Copy every line from the records that holds the word "Inherited".

---------- RECORDED INFORMATION ----------

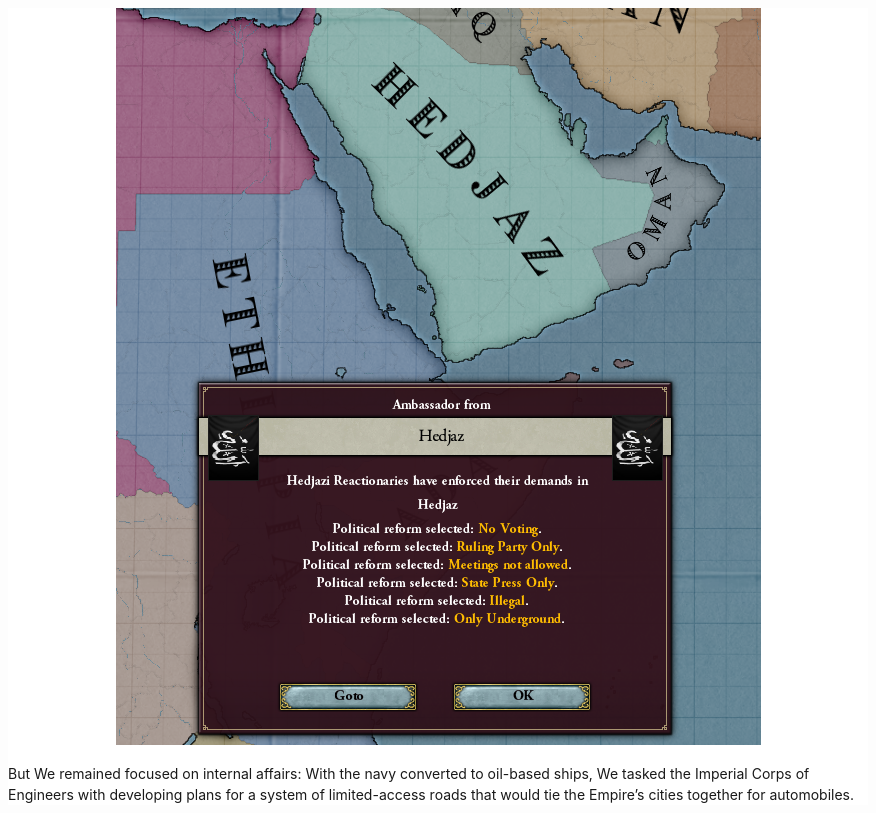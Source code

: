 <p align="center"><img src="/assets/tesb_images/108-80.png"></p>  

But We remained focused on internal affairs:
With the navy converted to oil-based ships, We tasked the Imperial Corps of Engineers with developing plans for a system of limited-access roads that would tie the Empire’s cities together for automobiles.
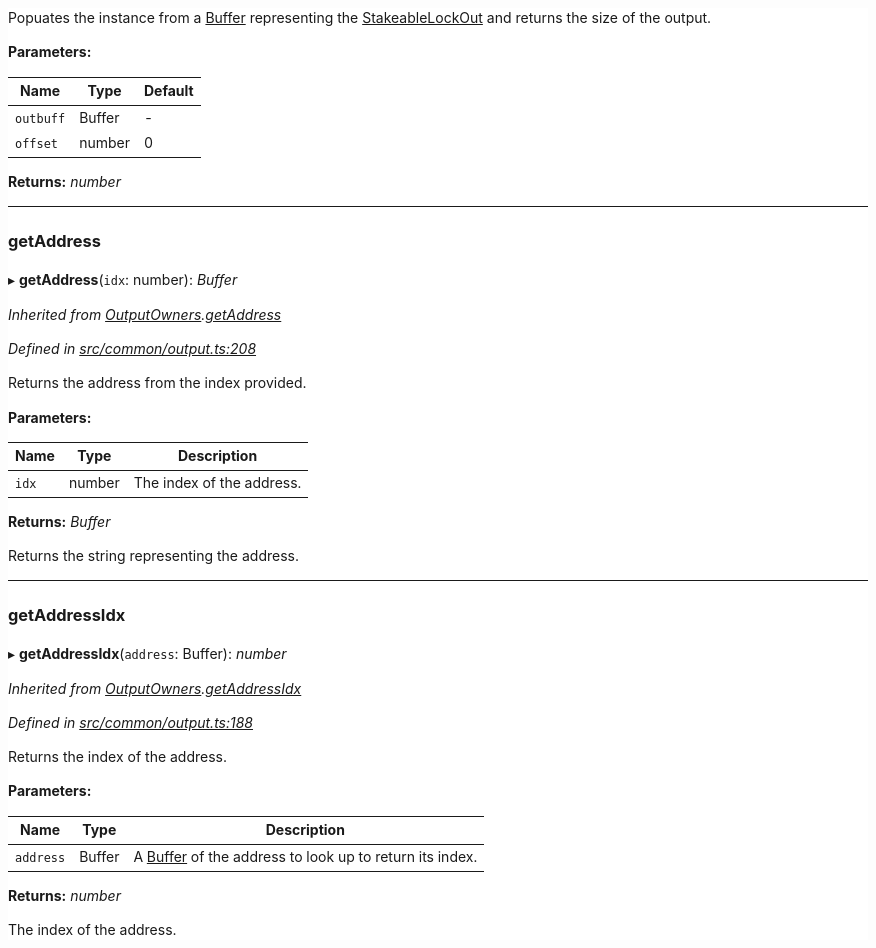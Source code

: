 Popuates the instance from a [Buffer](https://github.com/feross/buffer) representing the [StakeableLockOut](api_platformvm_outputs.stakeablelockout.md) and returns the size of the output.

**Parameters:**

Name | Type | Default |
------ | ------ | ------ |
`outbuff` | Buffer | - |
`offset` | number | 0 |

**Returns:** *number*

___

###  getAddress

▸ **getAddress**(`idx`: number): *Buffer*

*Inherited from [OutputOwners](common_output.outputowners.md).[getAddress](common_output.outputowners.md#getaddress)*

*Defined in [src/common/output.ts:208](https://github.com/EZChain-core/ezchainjs/blob/5511161/src/common/output.ts#L208)*

Returns the address from the index provided.

**Parameters:**

Name | Type | Description |
------ | ------ | ------ |
`idx` | number | The index of the address.  |

**Returns:** *Buffer*

Returns the string representing the address.

___

###  getAddressIdx

▸ **getAddressIdx**(`address`: Buffer): *number*

*Inherited from [OutputOwners](common_output.outputowners.md).[getAddressIdx](common_output.outputowners.md#getaddressidx)*

*Defined in [src/common/output.ts:188](https://github.com/EZChain-core/ezchainjs/blob/5511161/src/common/output.ts#L188)*

Returns the index of the address.

**Parameters:**

Name | Type | Description |
------ | ------ | ------ |
`address` | Buffer | A [Buffer](https://github.com/feross/buffer) of the address to look up to return its index.  |

**Returns:** *number*

The index of the address.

----------

REPLY:
*Inherited from [OutputOwners](common_output.outputowners.md).[getAddress](common_output.outputowners.md#getaddress)*
*Inherited from [OutputOwners](common_output.outputowners.md).[getAddressIdx](common_output.outputowners.md#getaddressidx)*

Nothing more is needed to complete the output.